Kiedy sięgałam po tą książkę (niestety leżała na mojej półce dość długo, a dostałam ją od Cioci, której zresztą jeszcze raz dziękuję) czytając opis byłam przekonana, że jest to kryminał i triller. Okazało się, że miałam rację tylko częściowo, bo do listy tychże gatunków literackich należy dodać również horror, którego z zasady nie lubię. Ponieważ jednak zrozumiałam, że mam do czynienia z horrorem kiedy już byłam mniej więcej w dwóch trzecich książki postanowiłam nie przerywać lektury.
Jest to dość długa książka, ale nie nudziłam się nawet przez chwilę. Opowiada ona następującą historię: w parku miejskim znaleziono ciało zmarłego chłopca. Został on nie tylko zamordowany, ale i… wykorzystany. Wszyscy są pewni, że sprawdzą jest do niedawna jeden z najbardziej lubianych mieszkańców miasta, czyli Terry Maitland. Jednak im więcej faktów wychodzi na jaw, tym bardziej wszystko, co dotąd myślano traci sens.

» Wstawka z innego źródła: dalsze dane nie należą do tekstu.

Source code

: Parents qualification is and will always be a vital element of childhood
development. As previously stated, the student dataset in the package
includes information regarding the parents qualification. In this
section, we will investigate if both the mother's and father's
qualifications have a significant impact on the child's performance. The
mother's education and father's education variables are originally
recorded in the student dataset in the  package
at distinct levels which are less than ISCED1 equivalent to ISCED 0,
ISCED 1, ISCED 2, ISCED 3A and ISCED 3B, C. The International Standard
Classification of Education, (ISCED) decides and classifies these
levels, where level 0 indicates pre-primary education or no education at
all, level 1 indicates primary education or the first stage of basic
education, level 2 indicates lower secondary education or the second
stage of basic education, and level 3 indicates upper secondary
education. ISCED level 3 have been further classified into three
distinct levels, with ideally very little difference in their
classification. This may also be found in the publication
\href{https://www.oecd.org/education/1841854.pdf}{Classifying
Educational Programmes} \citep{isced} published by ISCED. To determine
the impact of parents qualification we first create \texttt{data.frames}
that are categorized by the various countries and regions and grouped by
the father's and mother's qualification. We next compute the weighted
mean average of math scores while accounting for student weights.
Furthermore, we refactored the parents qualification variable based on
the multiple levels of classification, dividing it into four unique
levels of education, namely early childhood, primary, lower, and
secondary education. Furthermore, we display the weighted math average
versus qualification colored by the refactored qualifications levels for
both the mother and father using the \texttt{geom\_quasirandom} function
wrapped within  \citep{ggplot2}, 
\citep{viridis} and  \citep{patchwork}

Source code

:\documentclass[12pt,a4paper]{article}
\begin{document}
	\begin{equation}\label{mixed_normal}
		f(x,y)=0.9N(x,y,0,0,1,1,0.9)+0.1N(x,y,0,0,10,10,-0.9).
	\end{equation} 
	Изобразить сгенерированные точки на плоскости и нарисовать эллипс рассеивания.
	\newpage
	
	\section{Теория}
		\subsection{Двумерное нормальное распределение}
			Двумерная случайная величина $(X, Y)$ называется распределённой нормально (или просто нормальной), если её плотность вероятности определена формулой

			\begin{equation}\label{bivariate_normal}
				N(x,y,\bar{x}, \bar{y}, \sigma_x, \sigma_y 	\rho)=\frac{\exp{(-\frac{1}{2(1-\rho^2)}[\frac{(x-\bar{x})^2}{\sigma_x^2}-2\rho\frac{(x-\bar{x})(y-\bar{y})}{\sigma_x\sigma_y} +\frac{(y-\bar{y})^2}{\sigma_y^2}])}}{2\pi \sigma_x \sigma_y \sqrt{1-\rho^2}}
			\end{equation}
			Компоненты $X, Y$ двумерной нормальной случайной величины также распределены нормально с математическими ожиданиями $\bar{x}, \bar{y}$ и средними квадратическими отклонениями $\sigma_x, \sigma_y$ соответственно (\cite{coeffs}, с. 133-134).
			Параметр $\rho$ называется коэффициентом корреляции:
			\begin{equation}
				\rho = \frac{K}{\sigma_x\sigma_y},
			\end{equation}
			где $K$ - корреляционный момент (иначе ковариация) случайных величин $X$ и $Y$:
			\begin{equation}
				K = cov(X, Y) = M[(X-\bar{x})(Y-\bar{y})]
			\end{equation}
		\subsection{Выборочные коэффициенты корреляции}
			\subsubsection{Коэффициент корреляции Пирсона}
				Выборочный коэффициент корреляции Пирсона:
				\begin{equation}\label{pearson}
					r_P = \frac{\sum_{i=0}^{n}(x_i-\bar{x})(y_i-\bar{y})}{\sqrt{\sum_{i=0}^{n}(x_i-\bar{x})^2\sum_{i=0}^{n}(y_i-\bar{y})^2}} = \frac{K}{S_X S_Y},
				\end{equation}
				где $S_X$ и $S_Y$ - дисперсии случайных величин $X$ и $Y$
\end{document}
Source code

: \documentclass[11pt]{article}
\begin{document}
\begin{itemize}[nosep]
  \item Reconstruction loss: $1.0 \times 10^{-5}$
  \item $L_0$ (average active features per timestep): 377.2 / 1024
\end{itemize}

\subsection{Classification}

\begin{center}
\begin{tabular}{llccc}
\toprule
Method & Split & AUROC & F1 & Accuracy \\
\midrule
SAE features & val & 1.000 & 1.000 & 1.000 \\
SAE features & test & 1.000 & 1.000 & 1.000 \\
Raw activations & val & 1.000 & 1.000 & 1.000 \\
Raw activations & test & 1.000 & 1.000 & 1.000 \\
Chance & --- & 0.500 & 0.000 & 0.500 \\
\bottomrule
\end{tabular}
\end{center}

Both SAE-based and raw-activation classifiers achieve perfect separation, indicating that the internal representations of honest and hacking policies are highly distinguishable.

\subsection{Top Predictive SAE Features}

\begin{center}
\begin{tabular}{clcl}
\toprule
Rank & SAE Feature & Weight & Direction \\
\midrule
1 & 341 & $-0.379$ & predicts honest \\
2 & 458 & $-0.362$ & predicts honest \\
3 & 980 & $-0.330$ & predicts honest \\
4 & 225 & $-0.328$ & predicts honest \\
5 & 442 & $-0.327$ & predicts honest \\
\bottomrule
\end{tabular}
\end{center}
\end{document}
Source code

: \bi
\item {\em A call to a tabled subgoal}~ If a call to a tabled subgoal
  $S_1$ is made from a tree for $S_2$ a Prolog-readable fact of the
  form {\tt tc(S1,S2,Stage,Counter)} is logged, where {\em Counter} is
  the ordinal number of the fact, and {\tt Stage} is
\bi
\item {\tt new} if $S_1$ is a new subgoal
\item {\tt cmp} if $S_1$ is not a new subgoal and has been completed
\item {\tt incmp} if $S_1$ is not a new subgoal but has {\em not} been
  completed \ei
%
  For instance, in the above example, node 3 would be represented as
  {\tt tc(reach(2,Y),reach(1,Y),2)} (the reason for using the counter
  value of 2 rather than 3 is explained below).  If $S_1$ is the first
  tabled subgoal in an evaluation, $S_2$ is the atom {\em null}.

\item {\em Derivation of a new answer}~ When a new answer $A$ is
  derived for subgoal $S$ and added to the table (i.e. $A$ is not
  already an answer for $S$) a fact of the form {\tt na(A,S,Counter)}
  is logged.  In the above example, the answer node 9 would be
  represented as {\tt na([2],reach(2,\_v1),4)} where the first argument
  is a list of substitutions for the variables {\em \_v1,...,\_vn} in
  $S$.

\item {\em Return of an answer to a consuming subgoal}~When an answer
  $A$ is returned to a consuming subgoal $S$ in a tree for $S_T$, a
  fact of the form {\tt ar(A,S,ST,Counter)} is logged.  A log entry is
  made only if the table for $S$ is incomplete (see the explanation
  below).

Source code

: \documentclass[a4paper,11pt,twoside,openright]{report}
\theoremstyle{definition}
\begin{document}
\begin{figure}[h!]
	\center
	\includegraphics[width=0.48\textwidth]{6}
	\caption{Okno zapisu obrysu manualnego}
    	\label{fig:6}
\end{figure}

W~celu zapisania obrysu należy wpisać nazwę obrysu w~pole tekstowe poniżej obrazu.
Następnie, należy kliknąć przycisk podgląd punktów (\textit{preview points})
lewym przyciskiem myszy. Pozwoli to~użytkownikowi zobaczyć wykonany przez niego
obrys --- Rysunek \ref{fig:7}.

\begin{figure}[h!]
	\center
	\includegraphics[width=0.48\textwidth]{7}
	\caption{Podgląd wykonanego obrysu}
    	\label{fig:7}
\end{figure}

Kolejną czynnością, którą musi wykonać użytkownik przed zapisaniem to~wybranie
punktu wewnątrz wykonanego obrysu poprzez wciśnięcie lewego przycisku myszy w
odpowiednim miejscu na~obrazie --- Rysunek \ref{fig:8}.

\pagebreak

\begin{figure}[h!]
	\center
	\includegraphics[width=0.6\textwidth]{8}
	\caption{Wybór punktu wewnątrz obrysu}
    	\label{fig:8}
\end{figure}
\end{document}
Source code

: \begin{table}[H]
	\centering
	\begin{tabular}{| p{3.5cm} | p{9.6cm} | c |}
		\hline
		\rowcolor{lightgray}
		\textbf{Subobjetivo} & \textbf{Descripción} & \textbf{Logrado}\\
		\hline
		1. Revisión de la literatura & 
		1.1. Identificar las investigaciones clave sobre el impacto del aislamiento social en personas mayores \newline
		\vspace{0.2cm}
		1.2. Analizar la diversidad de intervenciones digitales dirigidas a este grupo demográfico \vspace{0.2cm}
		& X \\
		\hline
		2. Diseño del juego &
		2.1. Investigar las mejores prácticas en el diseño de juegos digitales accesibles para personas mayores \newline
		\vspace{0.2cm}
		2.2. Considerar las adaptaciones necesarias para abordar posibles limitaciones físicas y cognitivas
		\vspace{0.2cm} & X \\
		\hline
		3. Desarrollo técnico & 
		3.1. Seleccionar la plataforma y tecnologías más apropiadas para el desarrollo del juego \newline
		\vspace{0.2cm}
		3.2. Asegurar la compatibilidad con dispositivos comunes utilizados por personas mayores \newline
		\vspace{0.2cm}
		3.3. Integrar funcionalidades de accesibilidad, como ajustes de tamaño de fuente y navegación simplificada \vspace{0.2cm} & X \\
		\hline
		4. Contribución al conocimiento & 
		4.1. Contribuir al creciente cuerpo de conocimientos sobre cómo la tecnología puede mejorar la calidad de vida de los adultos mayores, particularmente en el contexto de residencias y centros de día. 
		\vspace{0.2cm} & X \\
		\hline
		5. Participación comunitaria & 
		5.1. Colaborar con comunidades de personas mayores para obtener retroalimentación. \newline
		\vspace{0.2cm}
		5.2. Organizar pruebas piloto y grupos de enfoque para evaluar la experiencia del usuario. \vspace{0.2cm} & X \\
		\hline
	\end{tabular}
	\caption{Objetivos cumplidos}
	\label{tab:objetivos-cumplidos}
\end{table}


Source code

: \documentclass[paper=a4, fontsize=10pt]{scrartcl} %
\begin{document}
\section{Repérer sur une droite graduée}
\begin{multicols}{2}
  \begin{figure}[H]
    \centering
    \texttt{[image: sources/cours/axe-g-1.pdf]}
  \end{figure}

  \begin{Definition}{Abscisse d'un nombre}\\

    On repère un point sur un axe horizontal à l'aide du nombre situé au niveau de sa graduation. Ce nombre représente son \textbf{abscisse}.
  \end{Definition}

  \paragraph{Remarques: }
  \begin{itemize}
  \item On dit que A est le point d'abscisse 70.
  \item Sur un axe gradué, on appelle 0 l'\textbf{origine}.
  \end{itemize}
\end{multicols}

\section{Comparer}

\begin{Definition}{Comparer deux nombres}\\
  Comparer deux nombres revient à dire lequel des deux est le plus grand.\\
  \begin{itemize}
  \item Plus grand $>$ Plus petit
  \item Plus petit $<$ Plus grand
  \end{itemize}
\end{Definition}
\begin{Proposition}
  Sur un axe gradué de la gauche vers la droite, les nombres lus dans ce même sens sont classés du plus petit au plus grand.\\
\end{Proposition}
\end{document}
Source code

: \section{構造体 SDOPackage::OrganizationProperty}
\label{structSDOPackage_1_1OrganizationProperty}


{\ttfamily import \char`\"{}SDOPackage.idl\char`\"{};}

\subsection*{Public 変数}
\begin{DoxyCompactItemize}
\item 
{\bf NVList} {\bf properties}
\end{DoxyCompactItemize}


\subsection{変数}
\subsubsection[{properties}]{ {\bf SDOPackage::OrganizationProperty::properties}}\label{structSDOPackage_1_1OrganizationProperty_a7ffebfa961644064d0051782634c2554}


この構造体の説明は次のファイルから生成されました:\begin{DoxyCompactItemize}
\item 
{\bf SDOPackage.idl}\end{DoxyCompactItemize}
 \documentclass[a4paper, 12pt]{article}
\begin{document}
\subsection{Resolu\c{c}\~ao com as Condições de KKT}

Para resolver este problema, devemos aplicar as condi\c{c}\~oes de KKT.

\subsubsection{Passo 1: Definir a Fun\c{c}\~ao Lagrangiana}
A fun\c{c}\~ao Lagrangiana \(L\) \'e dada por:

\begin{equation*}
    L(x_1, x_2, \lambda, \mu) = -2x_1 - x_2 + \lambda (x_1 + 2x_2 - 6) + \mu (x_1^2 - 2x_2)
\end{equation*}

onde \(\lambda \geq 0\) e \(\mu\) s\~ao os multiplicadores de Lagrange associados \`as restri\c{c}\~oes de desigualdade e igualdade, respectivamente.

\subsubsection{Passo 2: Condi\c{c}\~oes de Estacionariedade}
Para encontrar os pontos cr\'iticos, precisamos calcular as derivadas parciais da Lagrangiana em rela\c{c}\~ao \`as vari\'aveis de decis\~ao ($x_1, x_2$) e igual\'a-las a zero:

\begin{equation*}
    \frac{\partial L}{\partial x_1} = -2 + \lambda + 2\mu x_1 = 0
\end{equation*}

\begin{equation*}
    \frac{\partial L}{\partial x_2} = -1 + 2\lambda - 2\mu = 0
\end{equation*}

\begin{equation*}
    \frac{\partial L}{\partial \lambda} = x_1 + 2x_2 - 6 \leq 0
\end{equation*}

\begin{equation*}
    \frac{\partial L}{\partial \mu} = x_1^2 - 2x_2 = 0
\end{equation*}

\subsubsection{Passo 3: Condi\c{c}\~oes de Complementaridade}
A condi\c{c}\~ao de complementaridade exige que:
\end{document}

Był to pierwszy kryminał (nie będący „Kurtyną” Agathy Christie, ale to inna historia), który doprowadził mnie do łez. Zginęło wielu moich ulubionych bohaterów, a King świetnie przedstawił emocje targające postaciami, które stworzył (kreacja postaci była na naprawdę wysokim poziomie). Książka była dobrze zbalansowana, na przemian śmiałam się i oglądałam przez ramię, czy aby coś lub ktoś mnie nie ściga, czy po prostu za mną nie stoi… Język, jakim posługiwał się autor był bardzo barwny i opisowy.
Nie jest to jednak idealna książka. Jakkolwiek fabuła była intrygująca, połączenie kryminału z horrorem uważam za dość… dziwne. Poważni stróżowie prawa uganiali się za stworami nieistniejącymi w realnym świecie. Jeśli się nad tym zastanowić, to doprawdy komiczne. Uważam też, że wiele wulgaryzmów było niepotrzebnych i zwyczajnie nie na miejscu. W wielu przypadkach można było użyć synonimu, dzięki któremu oszczędzone byłoby mi zastanawianie się, czy bohaterowie znają fachową, a w każdym razie bardziej… stosowną nazwę.
Mam też zastrzeżenia do pracy redaktorskiej. W tekście zauważyłam błędy interpunkcyjne, literówki, nieprawidłową odmianę czasowników i inne błędy w druku.
Jest to pozycja tylko dla osób o silnej psychice, ale ogólnie jest to pozycja godna polecenia. Moja ocena to 4/5.